**ACTIVITY**
Return each line of the data below exactly, omitting any pictures.
(DATASET EXTRACT Opens)
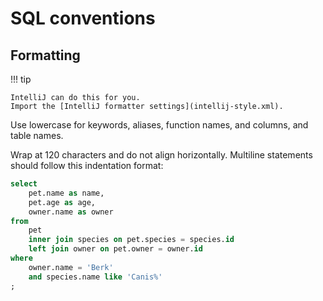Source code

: 
# SQL conventions

## Formatting

!!! tip

    IntelliJ can do this for you.
    Import the [IntelliJ formatter settings](intellij-style.xml).

Use lowercase for keywords, aliases, function names, and columns, and table names.

Wrap at 120 characters and do not align horizontally.
Multiline statements should follow this indentation format:

```sql
select
    pet.name as name,
    pet.age as age,
    owner.name as owner
from
    pet
    inner join species on pet.species = species.id
    left join owner on pet.owner = owner.id
where
    owner.name = 'Berk'
    and species.name like 'Canis%'
;
```
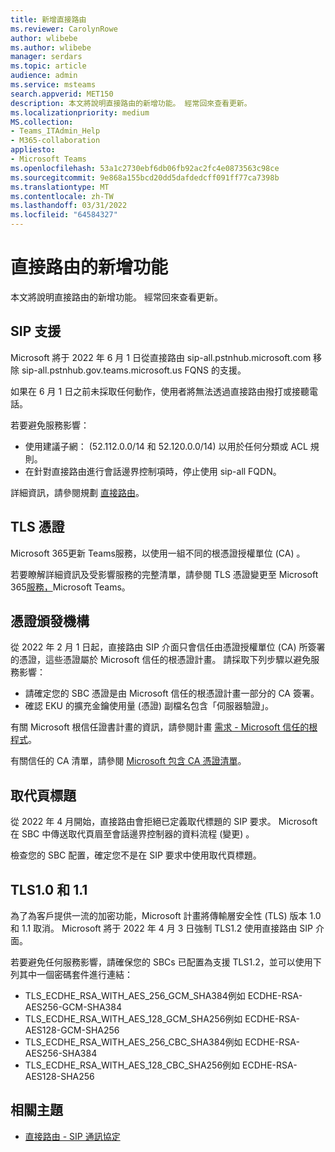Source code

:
 ```yaml
---
title: 新增直接路由
ms.reviewer: CarolynRowe
author: wlibebe
ms.author: wlibebe
manager: serdars
ms.topic: article
audience: admin
ms.service: msteams
search.appverid: MET150
description: 本文將說明直接路由的新增功能。 經常回來查看更新。
ms.localizationpriority: medium
MS.collection:
- Teams_ITAdmin_Help
- M365-collaboration
appliesto:
- Microsoft Teams
ms.openlocfilehash: 53a1c2730ebf6db06fb92ac2fc4e0873563c98ce
ms.sourcegitcommit: 9e868a155bcd20dd5dafdedcff091ff77ca7398b
ms.translationtype: MT
ms.contentlocale: zh-TW
ms.lasthandoff: 03/31/2022
ms.locfileid: "64584327"
---
```

# <a name="whats-new-for-direct-routing"></a>直接路由的新增功能

本文將說明直接路由的新增功能。 經常回來查看更新。

## <a name="sip-support"></a>SIP 支援

Microsoft 將于 2022 年 6 月 1 日從直接路由 sip-all.pstnhub.microsoft.com 移除 sip-all.pstnhub.gov.teams.microsoft.us FQNS 的支援。

如果在 6 月 1 日之前未採取任何動作，使用者將無法透過直接路由撥打或接聽電話。

若要避免服務影響：

- 使用建議子網： (52.112.0.0/14 和 52.120.0.0/14) 以用於任何分類或 ACL 規則。
- 在針對直接路由進行會話邊界控制項時，停止使用 sip-all FQDN。

詳細資訊，請參閱規劃 [直接路由](direct-routing-plan.md)。

## <a name="tls-certificates"></a>TLS 憑證

Microsoft 365更新 Teams服務，以使用一組不同的根憑證授權單位 (CA) 。

若要瞭解詳細資訊及受影響服務的完整清單，請參閱 TLS 憑證變更至 Microsoft 365[服務，](https://techcommunity.microsoft.com/t5/microsoft-teams-blog/tls-certificate-changes-to-microsoft-365-services-including/ba-p/3249676)Microsoft Teams。

## <a name="certificate-authorities"></a>憑證頒發機構

從 2022 年 2 月 1 日起，直接路由 SIP 介面只會信任由憑證授權單位 (CA) 所簽署的憑證，這些憑證屬於 Microsoft 信任的根憑證計畫。 請採取下列步驟以避免服務影響：

- 請確定您的 SBC 憑證是由 Microsoft 信任的根憑證計畫一部分的 CA 簽署。
- 確認 EKU 的擴充金鑰使用量 (憑證) 副檔名包含「伺服器驗證」。

有關 Microsoft 根信任證書計畫的資訊，請參閱計畫 [需求 - Microsoft 信任的根程式](/security/trusted-root/program-requirements)。

有關信任的 CA 清單，請參閱 [Microsoft 包含 CA 憑證清單](https://ccadb-public.secure.force.com/microsoft/IncludedCACertificateReportForMSFT)。

## <a name="replace-headers"></a>取代頁標題

從 2022 年 4 月開始，直接路由會拒絕已定義取代標題的 SIP 要求。 Microsoft 在 SBC 中傳送取代頁眉至會話邊界控制器的資料流程 (變更) 。

檢查您的 SBC 配置，確定您不是在 SIP 要求中使用取代頁標題。

## <a name="tls10-and-11"></a>TLS1.0 和 1.1

為了為客戶提供一流的加密功能，Microsoft 計畫將傳輸層安全性 (TLS) 版本 1.0 和 1.1 取消。 Microsoft 將于 2022 年 4 月 3 日強制 TLS1.2 使用直接路由 SIP 介面。

若要避免任何服務影響，請確保您的 SBCs 已配置為支援 TLS1.2，並可以使用下列其中一個密碼套件進行連結：

- TLS_ECDHE_RSA_WITH_AES_256_GCM_SHA384例如 ECDHE-RSA-AES256-GCM-SHA384
- TLS_ECDHE_RSA_WITH_AES_128_GCM_SHA256例如 ECDHE-RSA-AES128-GCM-SHA256
- TLS_ECDHE_RSA_WITH_AES_256_CBC_SHA384例如 ECDHE-RSA-AES256-SHA384
- TLS_ECDHE_RSA_WITH_AES_128_CBC_SHA256例如 ECDHE-RSA-AES128-SHA256

## <a name="related-topics"></a>相關主題

- [直接路由 - SIP 通訊協定](direct-routing-protocols-sip.md)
(DATASET EXTRACT Closes)
**ANSWER BELOW**
Source code

: 
# SQL conventions

## Formatting

!!! tip

    IntelliJ can do this for you.
    Import the [IntelliJ formatter settings](intellij-style.xml).

Use lowercase for keywords, aliases, function names, and columns, and table names.

Wrap at 120 characters and do not align horizontally.
Multiline statements should follow this indentation format:

```sql
select
    pet.name as name,
    pet.age as age,
    owner.name as owner
from
    pet
    inner join species on pet.species = species.id
    left join owner on pet.owner = owner.id
where
    owner.name = 'Berk'
    and species.name like 'Canis%'
;
```
Source code

:
 ```yaml
---
title: 新增直接路由
ms.reviewer: CarolynRowe
author: wlibebe
ms.author: wlibebe
manager: serdars
ms.topic: article
audience: admin
ms.service: msteams
search.appverid: MET150
description: 本文將說明直接路由的新增功能。 經常回來查看更新。
ms.localizationpriority: medium
MS.collection:
- Teams_ITAdmin_Help
- M365-collaboration
appliesto:
- Microsoft Teams
ms.openlocfilehash: 53a1c2730ebf6db06fb92ac2fc4e0873563c98ce
ms.sourcegitcommit: 9e868a155bcd20dd5dafdedcff091ff77ca7398b
ms.translationtype: MT
ms.contentlocale: zh-TW
ms.lasthandoff: 03/31/2022
ms.locfileid: "64584327"
---
```

# <a name="whats-new-for-direct-routing"></a>直接路由的新增功能

本文將說明直接路由的新增功能。 經常回來查看更新。

## <a name="sip-support"></a>SIP 支援

Microsoft 將于 2022 年 6 月 1 日從直接路由 sip-all.pstnhub.microsoft.com 移除 sip-all.pstnhub.gov.teams.microsoft.us FQNS 的支援。

如果在 6 月 1 日之前未採取任何動作，使用者將無法透過直接路由撥打或接聽電話。

若要避免服務影響：

- 使用建議子網： (52.112.0.0/14 和 52.120.0.0/14) 以用於任何分類或 ACL 規則。
- 在針對直接路由進行會話邊界控制項時，停止使用 sip-all FQDN。

詳細資訊，請參閱規劃 [直接路由](direct-routing-plan.md)。

## <a name="tls-certificates"></a>TLS 憑證

Microsoft 365更新 Teams服務，以使用一組不同的根憑證授權單位 (CA) 。

若要瞭解詳細資訊及受影響服務的完整清單，請參閱 TLS 憑證變更至 Microsoft 365[服務，](https://techcommunity.microsoft.com/t5/microsoft-teams-blog/tls-certificate-changes-to-microsoft-365-services-including/ba-p/3249676)Microsoft Teams。

## <a name="certificate-authorities"></a>憑證頒發機構

從 2022 年 2 月 1 日起，直接路由 SIP 介面只會信任由憑證授權單位 (CA) 所簽署的憑證，這些憑證屬於 Microsoft 信任的根憑證計畫。 請採取下列步驟以避免服務影響：

- 請確定您的 SBC 憑證是由 Microsoft 信任的根憑證計畫一部分的 CA 簽署。
- 確認 EKU 的擴充金鑰使用量 (憑證) 副檔名包含「伺服器驗證」。

有關 Microsoft 根信任證書計畫的資訊，請參閱計畫 [需求 - Microsoft 信任的根程式](/security/trusted-root/program-requirements)。

有關信任的 CA 清單，請參閱 [Microsoft 包含 CA 憑證清單](https://ccadb-public.secure.force.com/microsoft/IncludedCACertificateReportForMSFT)。

## <a name="replace-headers"></a>取代頁標題

從 2022 年 4 月開始，直接路由會拒絕已定義取代標題的 SIP 要求。 Microsoft 在 SBC 中傳送取代頁眉至會話邊界控制器的資料流程 (變更) 。

檢查您的 SBC 配置，確定您不是在 SIP 要求中使用取代頁標題。

## <a name="tls10-and-11"></a>TLS1.0 和 1.1

為了為客戶提供一流的加密功能，Microsoft 計畫將傳輸層安全性 (TLS) 版本 1.0 和 1.1 取消。 Microsoft 將于 2022 年 4 月 3 日強制 TLS1.2 使用直接路由 SIP 介面。

若要避免任何服務影響，請確保您的 SBCs 已配置為支援 TLS1.2，並可以使用下列其中一個密碼套件進行連結：

- TLS_ECDHE_RSA_WITH_AES_256_GCM_SHA384例如 ECDHE-RSA-AES256-GCM-SHA384
- TLS_ECDHE_RSA_WITH_AES_128_GCM_SHA256例如 ECDHE-RSA-AES128-GCM-SHA256
- TLS_ECDHE_RSA_WITH_AES_256_CBC_SHA384例如 ECDHE-RSA-AES256-SHA384
- TLS_ECDHE_RSA_WITH_AES_128_CBC_SHA256例如 ECDHE-RSA-AES128-SHA256

## <a name="related-topics"></a>相關主題

- [直接路由 - SIP 通訊協定](direct-routing-protocols-sip.md)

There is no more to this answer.